**Information supplied:**
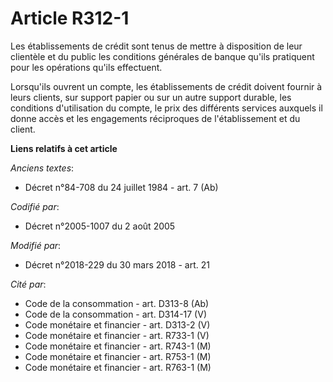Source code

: # Article R312-1

Les établissements de crédit sont tenus de mettre à disposition de leur clientèle et du public les conditions générales de
banque qu'ils pratiquent pour les opérations qu'ils effectuent.

Lorsqu'ils ouvrent un compte, les établissements de crédit doivent fournir à leurs clients, sur support papier ou sur un
autre support durable, les conditions d'utilisation du compte, le prix des différents services auxquels il donne accès et les
engagements réciproques de l'établissement et du client.

**Liens relatifs à cet article**

_Anciens textes_:

  - Décret n°84-708 du 24 juillet 1984 - art. 7 (Ab)

_Codifié par_:

  - Décret n°2005-1007 du 2 août 2005

_Modifié par_:

  - Décret n°2018-229 du 30 mars 2018 - art. 21

_Cité par_:

  - Code de la consommation - art. D313-8 (Ab)
  - Code de la consommation - art. D314-17 (V)
  - Code monétaire et financier - art. D313-2 (V)
  - Code monétaire et financier - art. R733-1 (V)
  - Code monétaire et financier - art. R743-1 (M)
  - Code monétaire et financier - art. R753-1 (M)
  - Code monétaire et financier - art. R763-1 (M)
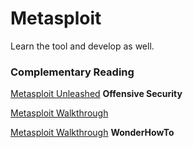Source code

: # Metasploit
Learn the tool and develop as well.

### Complementary Reading

<a href="https://www.offensive-security.com/metasploit-unleashed/">Metasploit Unleashed</a> __Offensive Security__

<a href="https://zero-day.io/metasploitwalkthrough/">Metasploit Walkthrough</a> 

<a href="https://null-byte.wonderhowto.com/how-to/hack-like-pro-metasploit-for-aspiring-hacker-part-1-primer-overview-0155986/">Metasploit Walkthrough</a> __WonderHowTo__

**What is expected:** Above are the entries; copy out every line among them that contains the word "conditions".

**Output for this task:**
Les établissements de crédit sont tenus de mettre à disposition de leur clientèle et du public les conditions générales de
autre support durable, les conditions d'utilisation du compte, le prix des différents services auxquels il donne accès et les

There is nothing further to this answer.